Court of Appeals of Georgia.

September 16, 2003.

*399 Andr'e Sailers, Sr., Stone Mountain, for appellant.

Paul L. Howard, Jr., District Attorney, Alvera A. Wheeler, Assistant District Attorney, Atlanta, for appellee.

SMITH, Chief Judge.

Schedrick Davis was found guilty by a jury of one count of entering an auto with intent to commit theft, in violation of OCGA § 16-8-18.[1] Davis was sentenced to five years to serve, and he appeals following the denial of his motion for new trial. In this appeal, he raises the general grounds and challenges rulings by the trial court denying his motion for mistrial and refusing to strike a juror for cause. We find no error and affirm.

1. Davis maintains that the evidence was entirely circumstantial and failed to exclude every reasonable hypothesis other than his guilt. We do not agree.

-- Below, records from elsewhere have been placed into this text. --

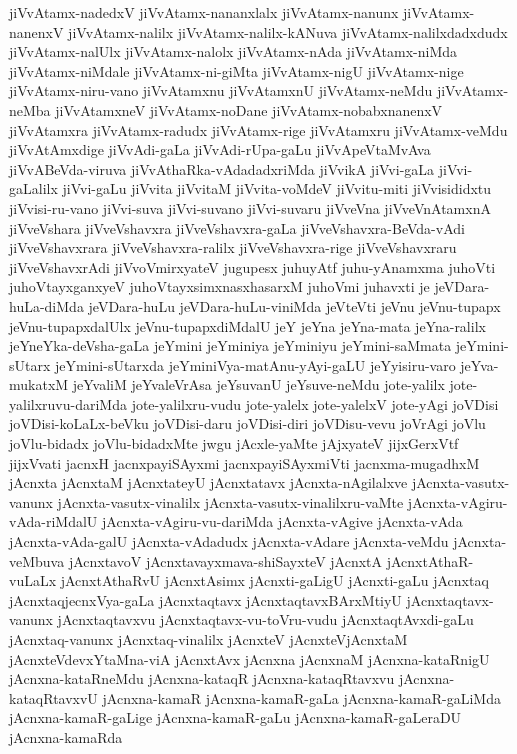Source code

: {jiVvAtamx-nadedxV
jiVvAtamx-nananxlalx
jiVvAtamx-nanunx
jiVvAtamx-nanenxV
jiVvAtamx-nalilx
jiVvAtamx-nalilx-kANuva
jiVvAtamx-nalilxdadxdudx
jiVvAtamx-nalUlx
jiVvAtamx-nalolx
jiVvAtamx-nAda
jiVvAtamx-niMda
jiVvAtamx-niMdale
jiVvAtamx-ni-giMta
jiVvAtamx-nigU
jiVvAtamx-nige
jiVvAtamx-niru-vano
jiVvAtamxnu
jiVvAtamxnU
jiVvAtamx-neMdu
jiVvAtamx-neMba
jiVvAtamxneV
jiVvAtamx-noDane
jiVvAtamx-nobabxnanenxV
jiVvAtamxra
jiVvAtamx-radudx
jiVvAtamx-rige
jiVvAtamxru
jiVvAtamx-veMdu
jiVvAtAmxdige
jiVvAdi-gaLa
jiVvAdi-rUpa-gaLu
jiVvApeVtaMvAva
jiVvABeVda-viruva
jiVvAthaRka-vAdadadxriMda
jiVvikA
jiVvi-gaLa
jiVvi-gaLalilx
jiVvi-gaLu
jiVvita
jiVvitaM
jiVvita-voMdeV
jiVvitu-miti
jiVvisididxtu
jiVvisi-ru-vano
jiVvi-suva
jiVvi-suvano
jiVvi-suvaru
jiVveVna
jiVveVnAtamxnA
jiVveVshara
jiVveVshavxra
jiVveVshavxra-gaLa
jiVveVshavxra-BeVda-vAdi
jiVveVshavxrara
jiVveVshavxra-ralilx
jiVveVshavxra-rige
jiVveVshavxraru
jiVveVshavxrAdi
jiVvoVmirxyateV
jugupesx
juhuyAtf
juhu-yAnamxma
juhoVti
juhoVtayxganxyeV
juhoVtayxsimxnasxhasarxM
juhoVmi
juhavxti
je
jeVDara-huLa-diMda
jeVDara-huLu
jeVDara-huLu-viniMda
jeVteVti
jeVnu
jeVnu-tupapx
jeVnu-tupapxdalUlx
jeVnu-tupapxdiMdalU
jeY
jeYna
jeYna-mata
jeYna-ralilx
jeYneYka-deVsha-gaLa
jeYmini
jeYminiya
jeYminiyu
jeYmini-saMmata
jeYmini-sUtarx
jeYmini-sUtarxda
jeYminiVya-matAnu-yAyi-gaLU
jeYyisiru-varo
jeYva-mukatxM
jeYvaliM
jeYvaleVrAsa
jeYsuvanU
jeYsuve-neMdu
jote-yalilx
jote-yalilxruvu-dariMda
jote-yalilxru-vudu
jote-yalelx
jote-yalelxV
jote-yAgi
joVDisi
joVDisi-koLaLx-beVku
joVDisi-daru
joVDisi-diri
joVDisu-vevu
joVrAgi
joVlu
joVlu-bidadx
joVlu-bidadxMte
jwgu
jAcxle-yaMte
jAjxyateV
jijxGerxVtf
jijxVvati
jacnxH
jacnxpayiSAyxmi
jacnxpayiSAyxmiVti
jacnxma-mugadhxM
jAcnxta
jAcnxtaM
jAcnxtateyU
jAcnxtatavx
jAcnxta-nAgilalxve
jAcnxta-vasutx-vanunx
jAcnxta-vasutx-vinalilx
jAcnxta-vasutx-vinalilxru-vaMte
jAcnxta-vAgiru-vAda-riMdalU
jAcnxta-vAgiru-vu-dariMda
jAcnxta-vAgive
jAcnxta-vAda
jAcnxta-vAda-galU
jAcnxta-vAdadudx
jAcnxta-vAdare
jAcnxta-veMdu
jAcnxta-veMbuva
jAcnxtavoV
jAcnxtavayxmava-shiSayxteV
jAcnxtA
jAcnxtAthaR-vuLaLx
jAcnxtAthaRvU
jAcnxtAsimx
jAcnxti-gaLigU
jAcnxti-gaLu
jAcnxtaq
jAcnxtaqjecnxVya-gaLa
jAcnxtaqtavx
jAcnxtaqtavxBArxMtiyU
jAcnxtaqtavx-vanunx
jAcnxtaqtavxvu
jAcnxtaqtavx-vu-toVru-vudu
jAcnxtaqtAvxdi-gaLu
jAcnxtaq-vanunx
jAcnxtaq-vinalilx
jAcnxteV
jAcnxteVjAcnxtaM
jAcnxteVdevxYtaMna-viA
jAcnxtAvx
jAcnxna
jAcnxnaM
jAcnxna-kataRnigU
jAcnxna-kataRneMdu
jAcnxna-kataqR
jAcnxna-kataqRtavxvu
jAcnxna-kataqRtavxvU
jAcnxna-kamaR
jAcnxna-kamaR-gaLa
jAcnxna-kamaR-gaLiMda
jAcnxna-kamaR-gaLige
jAcnxna-kamaR-gaLu
jAcnxna-kamaR-gaLeraDU
jAcnxna-kamaRda
}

The evidence presented at trial showed that at approximately 1:30 a.m., an Atlanta police sergeant was working a second job as a security guard at a scrap metal yard on Marietta Street in Atlanta when he received a call informing him that an alarm had been activated at a nearby transmission shop, for which he also provided security. He drove to the transmission shop and upon arrival he heard "metal on metal, like somebody rumbling through something." He peered around the cars, which were parked close together. The officer's "quick-peek" revealed "a black male in dark clothing" in a light colored Thunderbird. He then called for on-duty officers to back him up, informing the dispatcher that he "had an individual that was there breaking into cars." Backup officers arrived shortly thereafter. The officers arranged to cover different sides of the perimeter of the business, and within minutes the off-duty officer received a radio call informing him that a person fitting the description he gave had been observed carrying something away from the premises.

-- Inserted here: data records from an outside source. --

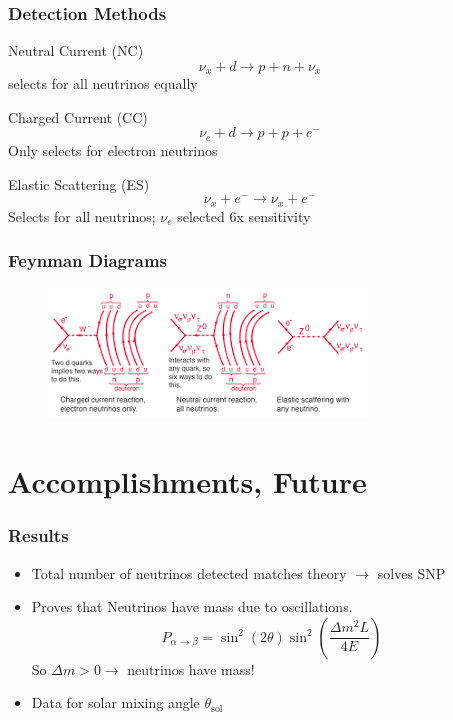 \documentclass[10pt]{beamer}
\begin{document}
\begin{frame}
	\end{frame}

	\begin{frame}
		\frametitle{Detection Methods}
		\begin{block}{Neutral Current (NC)}
		\[ \nu_x + d \rightarrow p + n + \nu_x\]
		selects for all neutrinos equally
		\end{block}
		\begin{block}{Charged Current (CC)}
		\[ \nu_e + d \rightarrow p + p + e^-\]
		Only selects for electron neutrinos
		\end{block}
		\begin{block}{Elastic Scattering (ES)}
		\[ \nu_x + e^- \rightarrow \nu_x + e^-\]
		Selects for all neutrinos; $\nu_e$ selected 6x sensitivity
		\end{block} 
	\end{frame}

	\begin{frame}
		\frametitle{Feynman Diagrams}
		\begin{figure}
			\includegraphics[scale=0.9]{reactions.png}
		\end{figure}
	\end{frame}

	\section{Accomplishments, Future}

	\begin{frame}
		\frametitle{Results}
	\begin{itemize}
		\item Total number of neutrinos detected matches theory $\rightarrow$ solves SNP
		\item Proves that Neutrinos have mass due to oscillations.
		\[ P_{\alpha \to \beta} = \sin^2(2\theta)\sin^2\left( \frac{\Delta m^2 L}{4E}\right)\]
		So $\Delta m > 0 \rightarrow$ neutrinos have mass!
		\item Data for solar mixing angle $\theta_{\text{sol}}$
	\end{itemize}
	\end{frame}
\end{document}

The off-duty officer identified the individual, who had been placed in the back of a patrol car, as the person he had seen in the Thunderbird inside the fence securing the transmission shop. He identified Davis in court as that person.

The officer who apprehended Davis testified that he first observed Davis walking *400 across the street carrying a brown cardboard box. When he pulled over and approached Davis, he was able to see "several items of stereo equipment" inside the open box. He patted Davis down for weapons and recovered a large yellow flashlight, a small flashlight, two tool knives, and a drill bit from Davis's person.

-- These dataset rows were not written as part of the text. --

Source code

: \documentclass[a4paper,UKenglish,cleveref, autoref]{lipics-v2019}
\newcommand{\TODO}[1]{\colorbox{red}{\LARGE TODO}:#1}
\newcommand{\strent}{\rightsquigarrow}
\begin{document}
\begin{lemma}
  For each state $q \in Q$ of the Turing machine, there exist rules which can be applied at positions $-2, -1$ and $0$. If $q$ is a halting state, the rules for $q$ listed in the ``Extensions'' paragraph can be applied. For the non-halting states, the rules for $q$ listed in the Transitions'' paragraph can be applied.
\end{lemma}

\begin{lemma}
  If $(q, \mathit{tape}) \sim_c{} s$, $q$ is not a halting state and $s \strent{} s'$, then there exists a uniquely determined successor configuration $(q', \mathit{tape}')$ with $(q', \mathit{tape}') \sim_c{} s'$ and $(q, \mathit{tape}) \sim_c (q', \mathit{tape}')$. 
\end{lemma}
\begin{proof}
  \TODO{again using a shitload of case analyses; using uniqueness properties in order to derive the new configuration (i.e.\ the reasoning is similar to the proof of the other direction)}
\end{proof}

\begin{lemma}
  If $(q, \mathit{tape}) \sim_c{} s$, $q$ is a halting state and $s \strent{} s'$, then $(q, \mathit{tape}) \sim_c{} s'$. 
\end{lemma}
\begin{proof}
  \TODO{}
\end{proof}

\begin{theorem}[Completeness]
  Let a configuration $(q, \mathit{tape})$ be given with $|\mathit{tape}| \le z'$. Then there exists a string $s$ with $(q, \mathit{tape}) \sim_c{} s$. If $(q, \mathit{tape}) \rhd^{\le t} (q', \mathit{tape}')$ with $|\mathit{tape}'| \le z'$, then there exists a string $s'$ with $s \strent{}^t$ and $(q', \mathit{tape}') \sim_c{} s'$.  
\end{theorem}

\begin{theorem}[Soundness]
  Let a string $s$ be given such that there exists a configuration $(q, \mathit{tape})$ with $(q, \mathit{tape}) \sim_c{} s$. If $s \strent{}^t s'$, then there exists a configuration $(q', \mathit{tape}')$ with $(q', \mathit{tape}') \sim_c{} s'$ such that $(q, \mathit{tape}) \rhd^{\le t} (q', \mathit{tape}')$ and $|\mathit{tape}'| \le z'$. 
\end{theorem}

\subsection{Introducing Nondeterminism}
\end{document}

The off-duty officer had a key to the transmission shop's gate, and after Davis was arrested and secured, he opened the gate in the fence surrounding the property. The officers discovered four vehicles, including two white Thunderbirds, that appeared to have had stereo equipment removed from their consoles. A later inventory of the box Davis was carrying showed that it contained an amplifier, a CD changer, a cassette player, and electric cords.

The transmission shop owner testified that in addition to the streetlights illuminating his property, he had installed high-intensity halogen lights and also had leased a security light from Georgia Power. Both the owner of the transmission repair shop and the owner of the Thunderbird testified that the items recovered from the box were in the Thunderbird when it was brought in for repair.

The State was required to prove that Davis entered an automobile with the intent to commit a theft or a felony therein. OCGA § 16-8-18. The evidence presented at trial showed exactly that. The off-duty police officer positively identified Davis as the man he saw inside a car in the fenced-in lot. He testified that even though he saw Davis only briefly, the lighting was adequate to allow him to see Davis's profile. Although the remainder of the evidence was circumstantial, it was sufficient to support the verdict.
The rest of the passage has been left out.